Why AI-Heavy Search Is Pushing People to Look Elsewhere
Search is rapidly shifting from a list of links to an AI-driven conversation. Google has expanded AI Overviews and AI Mode so that follow-up questions and even task-focused agents sit directly inside Search, encouraging you to keep chatting instead of visiting original sources. Microsoft’s Bing Copilot follows a similar path with summarized answers and guided discovery. For many, this blurs the line between a search engine and an assistant—and reduces transparency about where information comes from. If you value classic search, privacy, or less intrusive search results, this new direction can feel overwhelming. The good news is that it has also created better-defined search engine alternatives. Smaller players now compete by promising AI search control, more visible links, and privacy-first policies, letting you decide how much AI appears and when it can act on your behalf.

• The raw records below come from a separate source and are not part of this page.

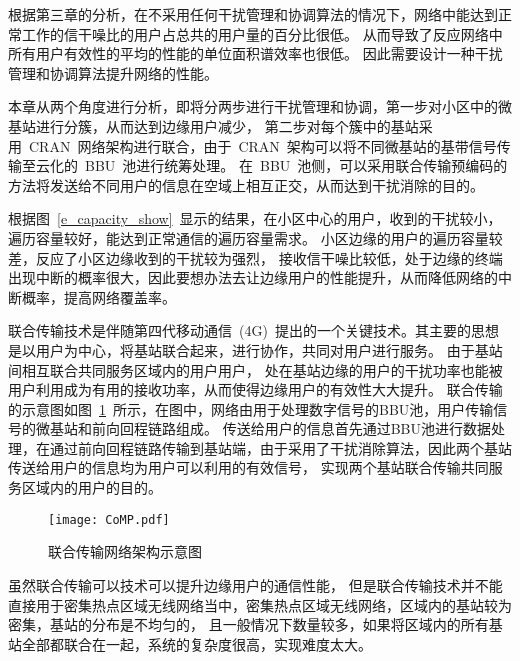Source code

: 

根据第三章的分析，在不采用任何干扰管理和协调算法的情况下，网络中能达到正常工作的信干噪比的用户占总共的用户量的百分比很低。
从而导致了反应网络中所有用户有效性的平均的性能的单位面积谱效率也很低。
因此需要设计一种干扰管理和协调算法提升网络的性能。

本章从两个角度进行分析，即将分两步进行干扰管理和协调，第一步对小区中的微基站进行分簇，从而达到边缘用户减少，
第二步对每个簇中的基站采用~CRAN~网络架构进行联合，由于~CRAN~架构可以将不同微基站的基带信号传输至云化的~BBU~池进行统筹处理。
在~BBU~池侧，可以采用联合传输预编码的方法将发送给不同用户的信息在空域上相互正交，从而达到干扰消除的目的。

根据图~\ref{e_capacity_show}~显示的结果，在小区中心的用户，收到的干扰较小，遍历容量较好，能达到正常通信的遍历容量需求。
小区边缘的用户的遍历容量较差，反应了小区边缘收到的干扰较为强烈，
接收信干噪比较低，处于边缘的终端出现中断的概率很大，因此要想办法去让边缘用户的性能提升，从而降低网络的中断概率，提高网络覆盖率。

联合传输技术是伴随第四代移动通信~(4G)~提出的一个关键技术。其主要的思想是以用户为中心，将基站联合起来，进行协作，共同对用户进行服务。
由于基站间相互联合共同服务区域内的用户用户，
处在基站边缘的用户的干扰功率也能被用户利用成为有用的接收功率，从而使得边缘用户的有效性大大提升。
联合传输的示意图如图~\ref{CoMP}~所示，在图中，网络由用于处理数字信号的BBU池，用户传输信号的微基站和前向回程链路组成。
传送给用户的信息首先通过BBU池进行数据处理，在通过前向回程链路传输到基站端，由于采用了干扰消除算法，因此两个基站传送给用户的信息均为用户可以利用的有效信号，
实现两个基站联合传输共同服务区域内的用户的目的。
\begin{figure}[htbp]
\centering
\texttt{[image: CoMP.pdf]}
\caption{联合传输网络架构示意图}\vspace{-0.5em}
\label{CoMP}
\end{figure}

虽然联合传输可以技术可以提升边缘用户的通信性能，
但是联合传输技术并不能直接用于密集热点区域无线网络当中，密集热点区域无线网络，区域内的基站较为密集，基站的分布是不均匀的，
且一般情况下数量较多，如果将区域内的所有基站全部都联合在一起，系统的复杂度很高，实现难度太大。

Kagi: Fine-Grained AI Search Control for Power Users
Kagi is built around the idea that you should decide when AI appears. Its default behavior keeps AI behind a deliberate trigger: you only see its “Quick Answer” when you end a query with a question mark. If you never use that punctuation, you never see AI summaries. You can also turn the feature off entirely in settings, guaranteeing traditional link-focused results even for natural-language questions. Kagi goes further with its SlopStop option, which attempts to filter out results it believes are AI-generated, including images and videos. That makes it appealing if you want less intrusive search and cleaner sources. Kagi is funded by subscriptions rather than ads, so it does not depend on ad targeting. Your first 100 searches are free, and paid plans start at USD 5 per month (approx. RM23), which supports an ad-free, customization-heavy experience.
Privacy-First Choices: Startpage, DuckDuckGo, and Others
If privacy matters more than AI features, several search engine alternatives now emphasize data protection and minimal tracking. Startpage, for example, positions itself as a privacy search engine that strips personally identifying information from each query, then forwards it anonymously to its providers. It claims not to store your search history or enable tracking across sites, and it offers very few AI features by default, so you mainly see conventional results. DuckDuckGo, Qwant, Brave, Ecosia, and Mojeek also promote privacy or independent indexing. Their shared pitch is simple: fewer ads, less profiling, and clearer control when AI is involved. Some provide optional AI-powered answers or summarization, but these tools tend to be visibly separated rather than forced into every query. For users who want to customize AI results while keeping their searches private, these services offer a clearer and less intrusive search experience.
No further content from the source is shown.